*Exercise:*
Once you reach the line containing "[ wdt:P279* wd:Q207628", copy it and every line after it exactly, through the end of the data below.

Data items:
_ _ _

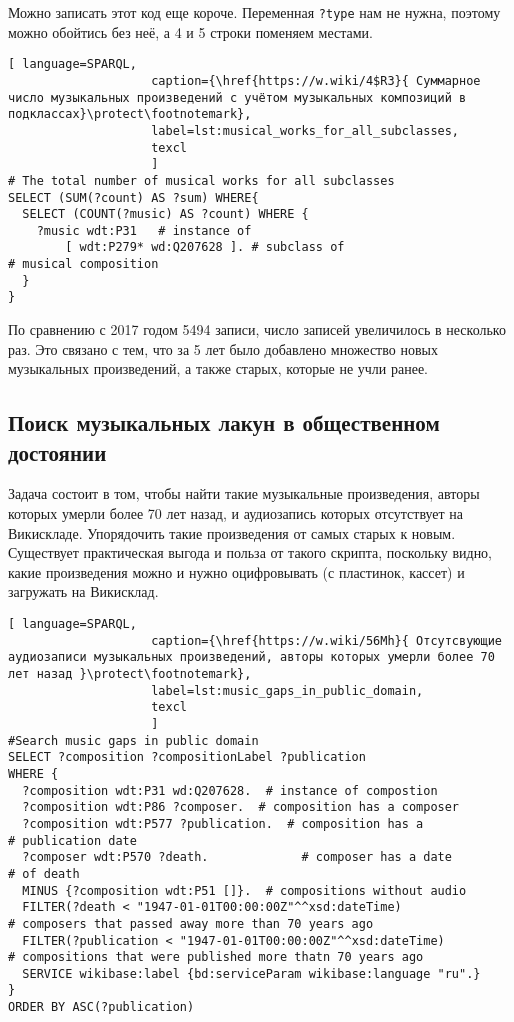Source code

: Можно записать этот код еще короче. Переменная \lstinline|?type| нам не нужна, поэтому можно обойтись без неё, а 4 и 5 строки поменяем местами.

\begin{lstlisting}[ language=SPARQL,
                    caption={\href{https://w.wiki/4$R3}{ Суммарное число музыкальных произведений с учётом музыкальных композиций в подклассах}\protect\footnotemark},
                    label=lst:musical_works_for_all_subclasses,
                    texcl 
                    ]
# The total number of musical works for all subclasses 
SELECT (SUM(?count) AS ?sum) WHERE{
  SELECT (COUNT(?music) AS ?count) WHERE {
    ?music wdt:P31   # instance of
        [ wdt:P279* wd:Q207628 ]. # subclass of
# musical composition
  }
}
\end{lstlisting}%

По сравнению с 2017 годом \num{5494} записи, число записей увеличилось в несколько раз. Это связано с тем, что за 5 лет было добавлено множество новых музыкальных произведений, а также старых, которые не учли ранее.


\subsection{Поиск музыкальных лакун в общественном достоянии}
Задача состоит в том, чтобы найти такие музыкальные произведения, авторы которых умерли более 70 лет назад, и аудиозапись которых отсутствует на Викискладе. Упорядочить такие произведения от самых старых к новым. Существует практическая выгода и польза от такого скрипта, поскольку видно, какие произведения можно и нужно оцифровывать (с пластинок, кассет) и загружать на Викисклад.

\begin{lstlisting}[ language=SPARQL,
                    caption={\href{https://w.wiki/56Mh}{ Отсутсвующие аудиозаписи музыкальных произведений, авторы которых умерли более 70 лет назад }\protect\footnotemark},
                    label=lst:music_gaps_in_public_domain,
                    texcl 
                    ]
#Search music gaps in public domain
SELECT ?composition ?compositionLabel ?publication
WHERE {
  ?composition wdt:P31 wd:Q207628.  # instance of compostion
  ?composition wdt:P86 ?composer.  # composition has a composer
  ?composition wdt:P577 ?publication.  # composition has a
# publication date
  ?composer wdt:P570 ?death.             # composer has a date
# of death
  MINUS {?composition wdt:P51 []}.  # compositions without audio 
  FILTER(?death < "1947-01-01T00:00:00Z"^^xsd:dateTime)  
# composers that passed away more than 70 years ago
  FILTER(?publication < "1947-01-01T00:00:00Z"^^xsd:dateTime)  
# compositions that were published more thatn 70 years ago
  SERVICE wikibase:label {bd:serviceParam wikibase:language "ru".}
}
ORDER BY ASC(?publication)
\end{lstlisting}%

_ _ _

*Task solution:*
        [ wdt:P279* wd:Q207628 ]. # subclass of
# musical composition
  }
}
\end{lstlisting}%

По сравнению с 2017 годом \num{5494} записи, число записей увеличилось в несколько раз. Это связано с тем, что за 5 лет было добавлено множество новых музыкальных произведений, а также старых, которые не учли ранее.


\subsection{Поиск музыкальных лакун в общественном достоянии}
Задача состоит в том, чтобы найти такие музыкальные произведения, авторы которых умерли более 70 лет назад, и аудиозапись которых отсутствует на Викискладе. Упорядочить такие произведения от самых старых к новым. Существует практическая выгода и польза от такого скрипта, поскольку видно, какие произведения можно и нужно оцифровывать (с пластинок, кассет) и загружать на Викисклад.

\begin{lstlisting}[ language=SPARQL,
                    caption={\href{https://w.wiki/56Mh}{ Отсутсвующие аудиозаписи музыкальных произведений, авторы которых умерли более 70 лет назад }\protect\footnotemark},
                    label=lst:music_gaps_in_public_domain,
                    texcl 
                    ]
#Search music gaps in public domain
SELECT ?composition ?compositionLabel ?publication
WHERE {
  ?composition wdt:P31 wd:Q207628.  # instance of compostion
  ?composition wdt:P86 ?composer.  # composition has a composer
  ?composition wdt:P577 ?publication.  # composition has a
# publication date
  ?composer wdt:P570 ?death.             # composer has a date
# of death
  MINUS {?composition wdt:P51 []}.  # compositions without audio 
  FILTER(?death < "1947-01-01T00:00:00Z"^^xsd:dateTime)  
# composers that passed away more than 70 years ago
  FILTER(?publication < "1947-01-01T00:00:00Z"^^xsd:dateTime)  
# compositions that were published more thatn 70 years ago
  SERVICE wikibase:label {bd:serviceParam wikibase:language "ru".}
}
ORDER BY ASC(?publication)
\end{lstlisting}%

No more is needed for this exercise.